ACTION ITEM - Return every record below exactly as given.

***** DATA SHOWN *****

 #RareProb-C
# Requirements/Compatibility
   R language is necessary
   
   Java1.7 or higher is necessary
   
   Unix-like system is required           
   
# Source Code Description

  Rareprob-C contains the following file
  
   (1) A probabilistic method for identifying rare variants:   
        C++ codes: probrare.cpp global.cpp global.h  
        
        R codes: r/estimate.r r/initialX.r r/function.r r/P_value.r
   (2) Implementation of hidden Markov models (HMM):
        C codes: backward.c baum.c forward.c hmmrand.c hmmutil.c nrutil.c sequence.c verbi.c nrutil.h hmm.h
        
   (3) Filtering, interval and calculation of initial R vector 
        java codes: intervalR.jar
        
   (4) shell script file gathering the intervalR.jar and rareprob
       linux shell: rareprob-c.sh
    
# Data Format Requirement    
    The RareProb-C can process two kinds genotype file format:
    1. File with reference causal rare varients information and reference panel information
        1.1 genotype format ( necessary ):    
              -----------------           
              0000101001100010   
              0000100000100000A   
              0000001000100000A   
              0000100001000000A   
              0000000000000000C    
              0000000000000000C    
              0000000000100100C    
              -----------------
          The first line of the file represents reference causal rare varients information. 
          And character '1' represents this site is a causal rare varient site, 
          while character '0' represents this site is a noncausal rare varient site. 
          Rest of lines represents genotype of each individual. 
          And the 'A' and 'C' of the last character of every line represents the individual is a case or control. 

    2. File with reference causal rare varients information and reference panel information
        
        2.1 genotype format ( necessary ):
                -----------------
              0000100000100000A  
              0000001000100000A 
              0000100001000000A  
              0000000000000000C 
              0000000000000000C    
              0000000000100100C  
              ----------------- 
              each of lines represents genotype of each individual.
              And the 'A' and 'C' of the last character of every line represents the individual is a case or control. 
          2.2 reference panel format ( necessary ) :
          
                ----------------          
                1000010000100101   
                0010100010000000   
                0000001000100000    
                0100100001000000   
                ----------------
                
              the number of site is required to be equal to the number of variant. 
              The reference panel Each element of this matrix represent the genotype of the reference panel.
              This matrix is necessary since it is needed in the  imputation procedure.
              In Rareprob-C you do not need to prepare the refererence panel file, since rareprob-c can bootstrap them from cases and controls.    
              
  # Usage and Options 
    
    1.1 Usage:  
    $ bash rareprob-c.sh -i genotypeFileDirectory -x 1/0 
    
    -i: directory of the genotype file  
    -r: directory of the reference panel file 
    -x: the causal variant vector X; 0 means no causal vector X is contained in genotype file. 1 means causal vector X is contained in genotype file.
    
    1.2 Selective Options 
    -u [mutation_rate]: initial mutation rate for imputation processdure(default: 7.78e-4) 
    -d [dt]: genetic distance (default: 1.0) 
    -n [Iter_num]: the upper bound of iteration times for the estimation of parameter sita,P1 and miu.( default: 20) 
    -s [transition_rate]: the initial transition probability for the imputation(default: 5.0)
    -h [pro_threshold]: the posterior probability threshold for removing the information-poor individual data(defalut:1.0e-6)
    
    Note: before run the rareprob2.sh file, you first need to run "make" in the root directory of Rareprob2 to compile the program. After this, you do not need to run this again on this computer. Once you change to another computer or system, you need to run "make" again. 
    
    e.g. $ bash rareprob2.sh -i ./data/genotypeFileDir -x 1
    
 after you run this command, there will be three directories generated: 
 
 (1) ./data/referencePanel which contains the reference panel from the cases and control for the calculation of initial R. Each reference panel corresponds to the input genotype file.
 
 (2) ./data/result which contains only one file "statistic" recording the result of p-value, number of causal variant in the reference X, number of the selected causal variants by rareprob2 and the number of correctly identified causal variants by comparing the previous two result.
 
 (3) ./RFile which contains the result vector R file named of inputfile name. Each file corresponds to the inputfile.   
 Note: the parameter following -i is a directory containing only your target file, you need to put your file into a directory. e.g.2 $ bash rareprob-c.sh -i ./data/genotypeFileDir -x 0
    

*****

EXERCISE RESULT -
 #RareProb-C
# Requirements/Compatibility
   R language is necessary
   
   Java1.7 or higher is necessary
   
   Unix-like system is required           
   
# Source Code Description

  Rareprob-C contains the following file
  
   (1) A probabilistic method for identifying rare variants:   
        C++ codes: probrare.cpp global.cpp global.h  
        
        R codes: r/estimate.r r/initialX.r r/function.r r/P_value.r
   (2) Implementation of hidden Markov models (HMM):
        C codes: backward.c baum.c forward.c hmmrand.c hmmutil.c nrutil.c sequence.c verbi.c nrutil.h hmm.h
        
   (3) Filtering, interval and calculation of initial R vector 
        java codes: intervalR.jar
        
   (4) shell script file gathering the intervalR.jar and rareprob
       linux shell: rareprob-c.sh
    
# Data Format Requirement    
    The RareProb-C can process two kinds genotype file format:
    1. File with reference causal rare varients information and reference panel information
        1.1 genotype format ( necessary ):    
              -----------------           
              0000101001100010   
              0000100000100000A   
              0000001000100000A   
              0000100001000000A   
              0000000000000000C    
              0000000000000000C    
              0000000000100100C    
              -----------------
          The first line of the file represents reference causal rare varients information. 
          And character '1' represents this site is a causal rare varient site, 
          while character '0' represents this site is a noncausal rare varient site. 
          Rest of lines represents genotype of each individual. 
          And the 'A' and 'C' of the last character of every line represents the individual is a case or control. 

    2. File with reference causal rare varients information and reference panel information
        
        2.1 genotype format ( necessary ):
                -----------------
              0000100000100000A  
              0000001000100000A 
              0000100001000000A  
              0000000000000000C 
              0000000000000000C    
              0000000000100100C  
              ----------------- 
              each of lines represents genotype of each individual.
              And the 'A' and 'C' of the last character of every line represents the individual is a case or control. 
          2.2 reference panel format ( necessary ) :
          
                ----------------          
                1000010000100101   
                0010100010000000   
                0000001000100000    
                0100100001000000   
                ----------------
                
              the number of site is required to be equal to the number of variant. 
              The reference panel Each element of this matrix represent the genotype of the reference panel.
              This matrix is necessary since it is needed in the  imputation procedure.
              In Rareprob-C you do not need to prepare the refererence panel file, since rareprob-c can bootstrap them from cases and controls.    
              
  # Usage and Options 
    
    1.1 Usage:  
    $ bash rareprob-c.sh -i genotypeFileDirectory -x 1/0 
    
    -i: directory of the genotype file  
    -r: directory of the reference panel file 
    -x: the causal variant vector X; 0 means no causal vector X is contained in genotype file. 1 means causal vector X is contained in genotype file.
    
    1.2 Selective Options 
    -u [mutation_rate]: initial mutation rate for imputation processdure(default: 7.78e-4) 
    -d [dt]: genetic distance (default: 1.0) 
    -n [Iter_num]: the upper bound of iteration times for the estimation of parameter sita,P1 and miu.( default: 20) 
    -s [transition_rate]: the initial transition probability for the imputation(default: 5.0)
    -h [pro_threshold]: the posterior probability threshold for removing the information-poor individual data(defalut:1.0e-6)
    
    Note: before run the rareprob2.sh file, you first need to run "make" in the root directory of Rareprob2 to compile the program. After this, you do not need to run this again on this computer. Once you change to another computer or system, you need to run "make" again. 
    
    e.g. $ bash rareprob2.sh -i ./data/genotypeFileDir -x 1
    
 after you run this command, there will be three directories generated: 
 
 (1) ./data/referencePanel which contains the reference panel from the cases and control for the calculation of initial R. Each reference panel corresponds to the input genotype file.
 
 (2) ./data/result which contains only one file "statistic" recording the result of p-value, number of causal variant in the reference X, number of the selected causal variants by rareprob2 and the number of correctly identified causal variants by comparing the previous two result.
 
 (3) ./RFile which contains the result vector R file named of inputfile name. Each file corresponds to the inputfile.   
 Note: the parameter following -i is a directory containing only your target file, you need to put your file into a directory. e.g.2 $ bash rareprob-c.sh -i ./data/genotypeFileDir -x 0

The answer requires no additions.